EXTRACTED ENTRIES =
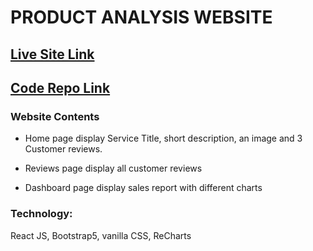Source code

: # PRODUCT ANALYSIS WEBSITE

## [Live Site Link](https://iqbal-project-9.netlify.app/)

## [Code Repo Link](https://github.com/rimitdb/project-9)

### Website Contents

- Home page display Service Title, short description, an image and 3 Customer reviews.

- Reviews page display all customer reviews

- Dashboard page display sales report with different charts

### Technology:

React JS, Bootstrap5, vanilla CSS, ReCharts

TASK DIRECTIONS = Repeat exactly the lines above, starting with the line that contains "- Home page" and ending with the last line, both included, and nothing else.

RESPONSE AREA =
- Home page display Service Title, short description, an image and 3 Customer reviews.

- Reviews page display all customer reviews

- Dashboard page display sales report with different charts

### Technology:

React JS, Bootstrap5, vanilla CSS, ReCharts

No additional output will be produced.